I am sure that stringWriter is already very large, let's say a size more than 1 Gb and that your computer has a total memory of 2 GB. When you call ToString () the memory will get doubled because a new string will be created and allocated in heap of size 1GB to be able to copy the content of stringWriter. Try to avoid the unnecesary ToString () and try to do what you need to do using directly the stringWriter. Avoiding ToString(), normally you would decrease memory footprint by 50%.
But if you really need your data as string and you don't have sufficient memory, try to save the content first in a file, dispose the StringWriter and load the file content into a string using a StreamReader.ReadToEnd () API.
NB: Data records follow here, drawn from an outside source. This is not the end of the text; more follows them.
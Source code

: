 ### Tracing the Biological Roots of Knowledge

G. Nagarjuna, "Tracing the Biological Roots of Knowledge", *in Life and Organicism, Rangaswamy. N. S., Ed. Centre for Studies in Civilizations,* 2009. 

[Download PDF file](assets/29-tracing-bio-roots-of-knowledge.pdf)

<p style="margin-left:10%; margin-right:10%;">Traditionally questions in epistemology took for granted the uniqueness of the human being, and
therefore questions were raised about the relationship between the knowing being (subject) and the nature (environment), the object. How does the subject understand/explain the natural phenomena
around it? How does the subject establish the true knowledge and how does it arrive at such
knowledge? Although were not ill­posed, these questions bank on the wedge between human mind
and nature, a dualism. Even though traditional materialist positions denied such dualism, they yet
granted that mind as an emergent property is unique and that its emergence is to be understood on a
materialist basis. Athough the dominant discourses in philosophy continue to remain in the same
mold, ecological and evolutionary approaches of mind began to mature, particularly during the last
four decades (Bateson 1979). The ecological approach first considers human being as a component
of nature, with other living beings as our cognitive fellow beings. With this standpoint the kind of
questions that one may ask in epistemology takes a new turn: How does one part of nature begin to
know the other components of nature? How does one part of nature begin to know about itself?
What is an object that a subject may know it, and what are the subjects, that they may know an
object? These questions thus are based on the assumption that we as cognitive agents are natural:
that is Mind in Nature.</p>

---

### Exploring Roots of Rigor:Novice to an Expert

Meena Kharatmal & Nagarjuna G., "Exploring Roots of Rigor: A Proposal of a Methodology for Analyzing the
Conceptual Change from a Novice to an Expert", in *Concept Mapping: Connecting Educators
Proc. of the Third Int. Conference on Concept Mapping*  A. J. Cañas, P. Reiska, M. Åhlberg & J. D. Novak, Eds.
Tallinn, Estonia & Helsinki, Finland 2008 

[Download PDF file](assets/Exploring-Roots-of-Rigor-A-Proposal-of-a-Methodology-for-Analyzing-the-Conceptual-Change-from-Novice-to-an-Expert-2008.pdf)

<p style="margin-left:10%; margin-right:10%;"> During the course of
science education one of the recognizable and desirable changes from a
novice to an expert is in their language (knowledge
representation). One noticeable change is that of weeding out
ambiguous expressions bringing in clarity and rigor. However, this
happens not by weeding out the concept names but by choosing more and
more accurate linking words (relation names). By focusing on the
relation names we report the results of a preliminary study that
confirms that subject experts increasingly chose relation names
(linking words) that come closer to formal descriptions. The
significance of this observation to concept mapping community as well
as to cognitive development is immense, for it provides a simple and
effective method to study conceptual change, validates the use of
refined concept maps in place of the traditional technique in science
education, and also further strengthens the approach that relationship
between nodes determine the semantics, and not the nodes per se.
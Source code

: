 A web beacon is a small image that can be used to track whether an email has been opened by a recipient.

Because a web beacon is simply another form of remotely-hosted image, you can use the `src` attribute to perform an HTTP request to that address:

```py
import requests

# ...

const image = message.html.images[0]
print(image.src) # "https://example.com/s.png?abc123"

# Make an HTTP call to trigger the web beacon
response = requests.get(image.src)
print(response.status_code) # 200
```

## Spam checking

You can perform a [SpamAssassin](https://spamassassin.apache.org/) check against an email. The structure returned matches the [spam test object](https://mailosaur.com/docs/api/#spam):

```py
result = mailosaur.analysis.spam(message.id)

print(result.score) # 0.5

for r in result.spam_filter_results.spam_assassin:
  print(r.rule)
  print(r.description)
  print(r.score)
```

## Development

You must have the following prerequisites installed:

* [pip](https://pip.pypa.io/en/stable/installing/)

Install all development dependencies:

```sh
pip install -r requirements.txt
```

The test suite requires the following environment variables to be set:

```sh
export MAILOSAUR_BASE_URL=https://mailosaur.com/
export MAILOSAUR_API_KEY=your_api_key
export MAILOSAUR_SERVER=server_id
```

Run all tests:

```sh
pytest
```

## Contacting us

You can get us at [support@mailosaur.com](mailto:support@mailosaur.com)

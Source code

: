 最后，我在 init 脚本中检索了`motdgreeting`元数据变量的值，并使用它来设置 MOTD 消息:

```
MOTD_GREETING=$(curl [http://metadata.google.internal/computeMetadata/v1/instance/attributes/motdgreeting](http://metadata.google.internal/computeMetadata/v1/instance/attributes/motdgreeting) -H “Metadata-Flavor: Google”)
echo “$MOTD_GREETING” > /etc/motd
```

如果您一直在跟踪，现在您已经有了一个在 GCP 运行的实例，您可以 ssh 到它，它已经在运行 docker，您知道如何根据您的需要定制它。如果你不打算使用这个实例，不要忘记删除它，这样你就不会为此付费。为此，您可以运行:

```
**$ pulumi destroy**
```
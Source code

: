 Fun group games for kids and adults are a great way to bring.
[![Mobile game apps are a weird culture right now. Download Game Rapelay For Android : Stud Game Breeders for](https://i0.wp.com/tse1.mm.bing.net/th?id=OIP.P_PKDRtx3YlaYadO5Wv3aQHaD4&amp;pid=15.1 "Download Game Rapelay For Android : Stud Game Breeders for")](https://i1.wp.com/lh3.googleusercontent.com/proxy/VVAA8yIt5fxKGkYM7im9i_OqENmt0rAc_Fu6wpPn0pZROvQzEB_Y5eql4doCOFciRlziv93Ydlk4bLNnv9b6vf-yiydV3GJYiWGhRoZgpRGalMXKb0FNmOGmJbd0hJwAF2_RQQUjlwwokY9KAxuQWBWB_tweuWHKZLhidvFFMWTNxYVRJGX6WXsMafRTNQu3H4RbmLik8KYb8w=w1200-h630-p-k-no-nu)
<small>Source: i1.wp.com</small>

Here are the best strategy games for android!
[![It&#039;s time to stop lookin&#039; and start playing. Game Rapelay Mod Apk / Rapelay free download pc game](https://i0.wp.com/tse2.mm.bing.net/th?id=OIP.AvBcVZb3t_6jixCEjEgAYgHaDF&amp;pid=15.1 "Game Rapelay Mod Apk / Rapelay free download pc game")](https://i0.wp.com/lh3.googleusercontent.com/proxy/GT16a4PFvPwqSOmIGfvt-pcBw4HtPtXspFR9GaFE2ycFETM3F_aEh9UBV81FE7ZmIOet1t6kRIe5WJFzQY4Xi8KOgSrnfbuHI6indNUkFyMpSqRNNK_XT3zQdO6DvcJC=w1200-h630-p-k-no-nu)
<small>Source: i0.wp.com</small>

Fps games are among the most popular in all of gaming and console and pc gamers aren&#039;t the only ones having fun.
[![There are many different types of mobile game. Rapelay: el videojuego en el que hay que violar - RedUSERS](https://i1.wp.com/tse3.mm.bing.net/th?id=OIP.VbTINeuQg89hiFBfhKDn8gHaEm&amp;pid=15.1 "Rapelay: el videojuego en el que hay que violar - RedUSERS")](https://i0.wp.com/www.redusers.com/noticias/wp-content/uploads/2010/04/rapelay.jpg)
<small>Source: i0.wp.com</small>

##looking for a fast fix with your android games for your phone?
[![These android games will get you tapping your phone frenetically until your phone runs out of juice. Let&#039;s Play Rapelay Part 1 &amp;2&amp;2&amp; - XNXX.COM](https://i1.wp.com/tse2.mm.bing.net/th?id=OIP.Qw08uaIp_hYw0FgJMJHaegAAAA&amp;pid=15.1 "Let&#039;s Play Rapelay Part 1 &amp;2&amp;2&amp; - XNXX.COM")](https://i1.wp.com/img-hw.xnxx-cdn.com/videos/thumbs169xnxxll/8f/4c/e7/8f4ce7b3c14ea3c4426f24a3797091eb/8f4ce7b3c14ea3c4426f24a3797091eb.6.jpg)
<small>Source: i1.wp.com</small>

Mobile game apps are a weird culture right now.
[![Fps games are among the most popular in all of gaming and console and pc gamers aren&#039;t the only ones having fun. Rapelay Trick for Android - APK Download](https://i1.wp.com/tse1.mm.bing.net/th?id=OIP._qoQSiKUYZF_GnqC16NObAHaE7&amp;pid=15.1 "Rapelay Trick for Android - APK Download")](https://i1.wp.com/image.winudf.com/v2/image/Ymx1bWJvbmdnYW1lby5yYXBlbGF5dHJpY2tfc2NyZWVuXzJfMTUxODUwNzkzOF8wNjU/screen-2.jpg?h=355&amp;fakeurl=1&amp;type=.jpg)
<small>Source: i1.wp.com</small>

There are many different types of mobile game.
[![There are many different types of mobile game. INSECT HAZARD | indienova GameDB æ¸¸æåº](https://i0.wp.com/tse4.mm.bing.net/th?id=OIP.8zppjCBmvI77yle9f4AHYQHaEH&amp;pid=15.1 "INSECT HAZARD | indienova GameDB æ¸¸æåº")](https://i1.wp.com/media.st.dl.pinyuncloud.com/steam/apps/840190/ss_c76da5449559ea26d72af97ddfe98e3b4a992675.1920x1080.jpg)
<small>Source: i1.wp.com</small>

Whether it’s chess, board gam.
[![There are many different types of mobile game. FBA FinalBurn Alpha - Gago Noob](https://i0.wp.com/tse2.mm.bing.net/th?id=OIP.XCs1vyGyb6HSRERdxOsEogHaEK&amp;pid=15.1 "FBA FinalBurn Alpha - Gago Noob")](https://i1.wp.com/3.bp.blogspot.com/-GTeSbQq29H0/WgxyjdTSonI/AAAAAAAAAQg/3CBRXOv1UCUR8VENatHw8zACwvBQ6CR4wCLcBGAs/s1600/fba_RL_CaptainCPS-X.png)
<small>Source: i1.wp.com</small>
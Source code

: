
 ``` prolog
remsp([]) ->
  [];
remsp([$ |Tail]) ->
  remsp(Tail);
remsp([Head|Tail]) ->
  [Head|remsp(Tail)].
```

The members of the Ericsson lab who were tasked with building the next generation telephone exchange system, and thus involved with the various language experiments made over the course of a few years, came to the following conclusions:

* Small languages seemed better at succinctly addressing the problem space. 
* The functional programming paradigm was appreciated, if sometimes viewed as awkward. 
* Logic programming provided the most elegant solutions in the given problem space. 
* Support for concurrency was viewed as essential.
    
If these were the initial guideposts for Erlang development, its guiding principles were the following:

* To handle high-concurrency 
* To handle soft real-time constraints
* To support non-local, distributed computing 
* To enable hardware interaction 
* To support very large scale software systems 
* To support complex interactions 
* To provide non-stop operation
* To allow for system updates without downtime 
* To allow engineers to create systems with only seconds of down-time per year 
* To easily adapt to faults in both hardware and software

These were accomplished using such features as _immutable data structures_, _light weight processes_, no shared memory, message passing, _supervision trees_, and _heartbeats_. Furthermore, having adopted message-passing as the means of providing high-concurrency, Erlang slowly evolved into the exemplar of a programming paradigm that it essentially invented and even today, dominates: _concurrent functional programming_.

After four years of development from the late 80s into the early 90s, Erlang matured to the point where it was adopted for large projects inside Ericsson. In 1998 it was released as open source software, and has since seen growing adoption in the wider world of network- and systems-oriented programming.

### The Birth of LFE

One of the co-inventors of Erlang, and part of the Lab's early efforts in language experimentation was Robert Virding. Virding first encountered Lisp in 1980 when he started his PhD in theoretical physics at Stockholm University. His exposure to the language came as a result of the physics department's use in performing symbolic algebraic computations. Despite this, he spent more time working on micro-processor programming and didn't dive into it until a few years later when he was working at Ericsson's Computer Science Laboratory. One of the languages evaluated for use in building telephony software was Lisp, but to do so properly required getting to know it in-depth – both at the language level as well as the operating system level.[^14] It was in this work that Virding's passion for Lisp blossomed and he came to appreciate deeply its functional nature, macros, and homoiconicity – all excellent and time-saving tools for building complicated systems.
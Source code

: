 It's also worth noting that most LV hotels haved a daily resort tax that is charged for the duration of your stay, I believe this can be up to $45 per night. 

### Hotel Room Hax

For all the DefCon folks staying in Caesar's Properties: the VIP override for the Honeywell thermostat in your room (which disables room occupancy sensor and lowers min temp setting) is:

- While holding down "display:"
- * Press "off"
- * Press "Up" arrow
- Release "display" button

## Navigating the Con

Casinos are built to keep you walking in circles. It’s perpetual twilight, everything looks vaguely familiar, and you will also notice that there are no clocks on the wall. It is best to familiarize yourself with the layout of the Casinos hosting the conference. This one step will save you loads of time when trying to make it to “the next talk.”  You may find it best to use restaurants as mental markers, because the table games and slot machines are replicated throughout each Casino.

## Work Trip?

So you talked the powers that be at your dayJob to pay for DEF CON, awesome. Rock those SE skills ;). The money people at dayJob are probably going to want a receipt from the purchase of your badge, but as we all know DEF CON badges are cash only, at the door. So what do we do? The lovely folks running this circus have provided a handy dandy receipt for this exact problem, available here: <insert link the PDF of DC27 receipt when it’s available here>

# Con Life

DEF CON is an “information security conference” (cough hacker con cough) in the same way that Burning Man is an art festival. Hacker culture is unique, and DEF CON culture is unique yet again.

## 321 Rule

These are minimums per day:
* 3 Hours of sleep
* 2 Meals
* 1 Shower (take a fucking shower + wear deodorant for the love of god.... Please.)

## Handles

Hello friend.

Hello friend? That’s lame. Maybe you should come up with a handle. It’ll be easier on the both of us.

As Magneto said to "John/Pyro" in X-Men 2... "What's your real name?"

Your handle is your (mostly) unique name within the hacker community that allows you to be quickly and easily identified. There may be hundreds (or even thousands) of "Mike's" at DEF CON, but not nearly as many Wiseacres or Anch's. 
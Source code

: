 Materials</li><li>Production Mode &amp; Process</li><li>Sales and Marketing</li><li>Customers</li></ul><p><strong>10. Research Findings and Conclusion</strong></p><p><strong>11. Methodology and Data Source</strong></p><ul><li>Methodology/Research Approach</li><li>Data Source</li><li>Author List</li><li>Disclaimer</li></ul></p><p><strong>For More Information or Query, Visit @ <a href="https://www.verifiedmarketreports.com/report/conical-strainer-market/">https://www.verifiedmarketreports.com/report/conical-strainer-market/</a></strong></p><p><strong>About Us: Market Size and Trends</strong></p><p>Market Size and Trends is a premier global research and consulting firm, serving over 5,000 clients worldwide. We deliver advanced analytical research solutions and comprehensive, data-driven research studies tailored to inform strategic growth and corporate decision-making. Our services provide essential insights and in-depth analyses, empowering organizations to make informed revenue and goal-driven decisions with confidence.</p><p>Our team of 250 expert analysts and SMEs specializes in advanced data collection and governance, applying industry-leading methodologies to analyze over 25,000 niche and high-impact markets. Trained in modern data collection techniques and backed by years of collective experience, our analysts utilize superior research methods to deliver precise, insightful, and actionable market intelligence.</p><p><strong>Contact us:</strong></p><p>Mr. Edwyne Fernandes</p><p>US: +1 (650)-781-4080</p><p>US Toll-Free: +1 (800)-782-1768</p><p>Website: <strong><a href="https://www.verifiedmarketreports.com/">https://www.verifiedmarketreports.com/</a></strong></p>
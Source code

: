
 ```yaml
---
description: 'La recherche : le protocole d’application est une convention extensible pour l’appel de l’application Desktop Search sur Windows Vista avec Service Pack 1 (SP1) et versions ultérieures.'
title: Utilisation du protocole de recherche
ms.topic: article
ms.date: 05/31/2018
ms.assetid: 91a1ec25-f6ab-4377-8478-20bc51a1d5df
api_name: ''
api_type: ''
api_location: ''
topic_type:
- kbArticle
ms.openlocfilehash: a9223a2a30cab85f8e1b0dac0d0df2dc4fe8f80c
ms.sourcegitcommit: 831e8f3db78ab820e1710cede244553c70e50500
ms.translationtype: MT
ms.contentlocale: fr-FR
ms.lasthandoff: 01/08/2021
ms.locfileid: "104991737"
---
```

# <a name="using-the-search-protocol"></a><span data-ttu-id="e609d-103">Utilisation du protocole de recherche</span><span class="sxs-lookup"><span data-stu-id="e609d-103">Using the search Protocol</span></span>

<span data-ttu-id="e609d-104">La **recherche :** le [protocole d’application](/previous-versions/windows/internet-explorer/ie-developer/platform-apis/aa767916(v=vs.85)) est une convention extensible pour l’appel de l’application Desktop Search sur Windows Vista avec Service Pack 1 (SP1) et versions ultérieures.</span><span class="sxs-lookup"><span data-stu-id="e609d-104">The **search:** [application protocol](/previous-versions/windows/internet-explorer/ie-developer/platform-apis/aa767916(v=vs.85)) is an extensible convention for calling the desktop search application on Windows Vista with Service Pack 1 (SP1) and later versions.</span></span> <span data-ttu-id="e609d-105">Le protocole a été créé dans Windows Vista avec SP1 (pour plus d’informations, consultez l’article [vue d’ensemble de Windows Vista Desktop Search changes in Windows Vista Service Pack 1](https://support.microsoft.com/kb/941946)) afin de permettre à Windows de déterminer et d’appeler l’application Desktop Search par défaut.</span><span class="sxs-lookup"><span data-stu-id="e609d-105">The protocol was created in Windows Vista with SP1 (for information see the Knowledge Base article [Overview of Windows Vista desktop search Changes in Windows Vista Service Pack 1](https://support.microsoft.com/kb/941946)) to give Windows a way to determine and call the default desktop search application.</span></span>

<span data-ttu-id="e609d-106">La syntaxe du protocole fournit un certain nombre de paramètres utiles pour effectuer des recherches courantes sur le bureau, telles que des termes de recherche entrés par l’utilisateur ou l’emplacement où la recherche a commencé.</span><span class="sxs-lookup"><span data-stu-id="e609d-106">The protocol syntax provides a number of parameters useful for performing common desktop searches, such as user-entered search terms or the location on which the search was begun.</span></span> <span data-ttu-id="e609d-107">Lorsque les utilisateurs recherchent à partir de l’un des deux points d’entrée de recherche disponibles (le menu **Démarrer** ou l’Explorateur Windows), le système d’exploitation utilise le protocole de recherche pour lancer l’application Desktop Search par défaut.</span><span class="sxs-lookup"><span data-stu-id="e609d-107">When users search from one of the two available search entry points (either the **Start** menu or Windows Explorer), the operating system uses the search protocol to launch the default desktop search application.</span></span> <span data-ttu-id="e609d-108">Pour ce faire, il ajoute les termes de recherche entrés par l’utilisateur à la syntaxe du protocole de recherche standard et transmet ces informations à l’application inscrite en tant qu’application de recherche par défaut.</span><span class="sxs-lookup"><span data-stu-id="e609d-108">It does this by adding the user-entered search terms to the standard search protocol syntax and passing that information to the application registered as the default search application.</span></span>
Another aproach would be to try to cut un chunks your serialized data and try to parse it in chunks. For example, let's consider an XML that has a structure like this:
<Root>
<Item>some data 1</Item>
<Item>some data 2</Item>
<Item>some data 3</Item>
....
<Item>some data n</Item>
</Root>
You could serialize your object into a MemoryStream, then read it in chunks and create "little" XML data from your chunks that looks like this:
First xml:
<Root>
<Item> some data 1 </Item>
</Root>
Second xml:
<Root>
<Item> some data 2 </Item>
</Root>
And so on, that could be checked individually and validated.